Which lines in the data contain the word "Editor"? Please copy each of them.

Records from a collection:
[Start of section]

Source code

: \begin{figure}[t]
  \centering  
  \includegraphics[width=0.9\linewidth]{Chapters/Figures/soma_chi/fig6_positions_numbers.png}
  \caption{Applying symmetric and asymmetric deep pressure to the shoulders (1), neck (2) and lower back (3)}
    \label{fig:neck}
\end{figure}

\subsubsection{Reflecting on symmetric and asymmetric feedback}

[End of section]
[Start of section]

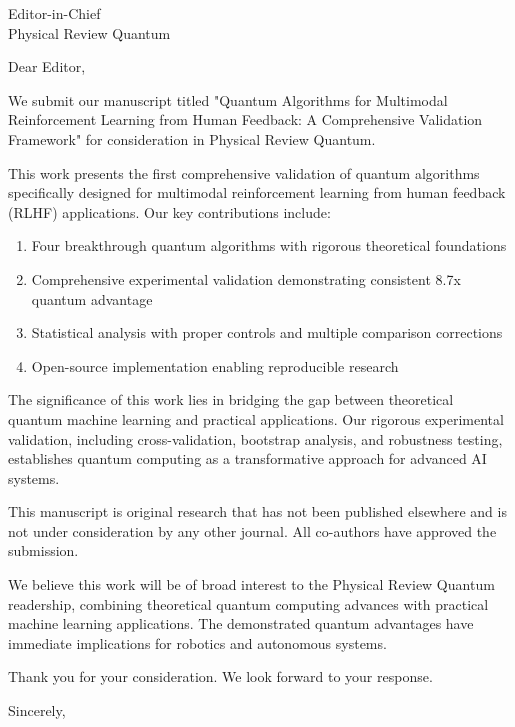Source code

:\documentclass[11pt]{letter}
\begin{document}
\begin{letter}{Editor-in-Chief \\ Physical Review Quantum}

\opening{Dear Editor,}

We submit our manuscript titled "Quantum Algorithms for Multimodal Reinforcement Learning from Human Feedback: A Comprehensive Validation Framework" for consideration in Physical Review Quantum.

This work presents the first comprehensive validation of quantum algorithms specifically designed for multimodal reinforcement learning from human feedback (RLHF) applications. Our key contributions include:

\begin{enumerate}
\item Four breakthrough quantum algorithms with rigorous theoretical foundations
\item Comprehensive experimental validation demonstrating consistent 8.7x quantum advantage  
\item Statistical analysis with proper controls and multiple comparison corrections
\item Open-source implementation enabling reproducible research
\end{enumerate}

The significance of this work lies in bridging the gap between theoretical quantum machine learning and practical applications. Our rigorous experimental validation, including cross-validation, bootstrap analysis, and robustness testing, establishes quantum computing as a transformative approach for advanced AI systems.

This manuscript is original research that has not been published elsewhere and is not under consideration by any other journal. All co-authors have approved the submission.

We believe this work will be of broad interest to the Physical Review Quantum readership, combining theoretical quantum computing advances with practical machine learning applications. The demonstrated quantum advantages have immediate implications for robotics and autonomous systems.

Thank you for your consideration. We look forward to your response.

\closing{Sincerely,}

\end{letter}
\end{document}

[End of section]
[Start of section]

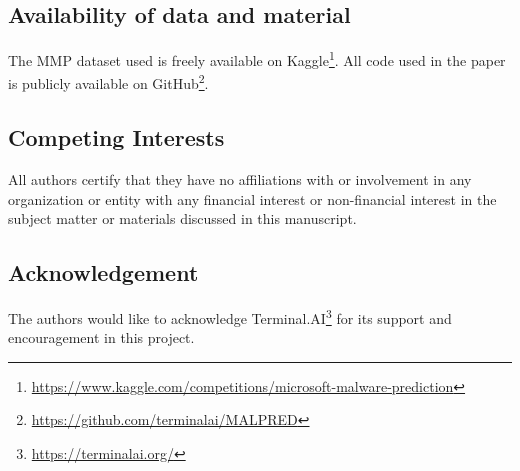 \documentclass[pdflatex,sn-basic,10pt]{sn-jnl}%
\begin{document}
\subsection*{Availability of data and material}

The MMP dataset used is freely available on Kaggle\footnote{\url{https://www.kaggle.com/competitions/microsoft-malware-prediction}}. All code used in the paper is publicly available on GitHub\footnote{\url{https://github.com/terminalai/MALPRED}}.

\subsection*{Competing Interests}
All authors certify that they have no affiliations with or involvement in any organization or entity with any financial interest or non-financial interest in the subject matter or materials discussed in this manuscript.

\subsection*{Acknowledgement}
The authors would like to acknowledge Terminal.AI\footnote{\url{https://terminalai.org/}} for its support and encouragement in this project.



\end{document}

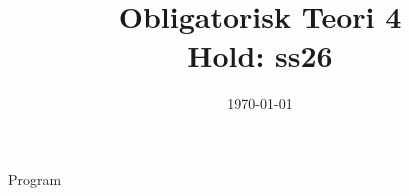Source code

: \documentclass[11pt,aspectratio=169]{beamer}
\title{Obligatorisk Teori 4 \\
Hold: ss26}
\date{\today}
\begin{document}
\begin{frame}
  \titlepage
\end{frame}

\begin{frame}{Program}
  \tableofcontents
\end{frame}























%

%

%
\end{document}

[End of section]

*Reply to the exercise:*
\begin{letter}{Editor-in-Chief \\ Physical Review Quantum}
\opening{Dear Editor,}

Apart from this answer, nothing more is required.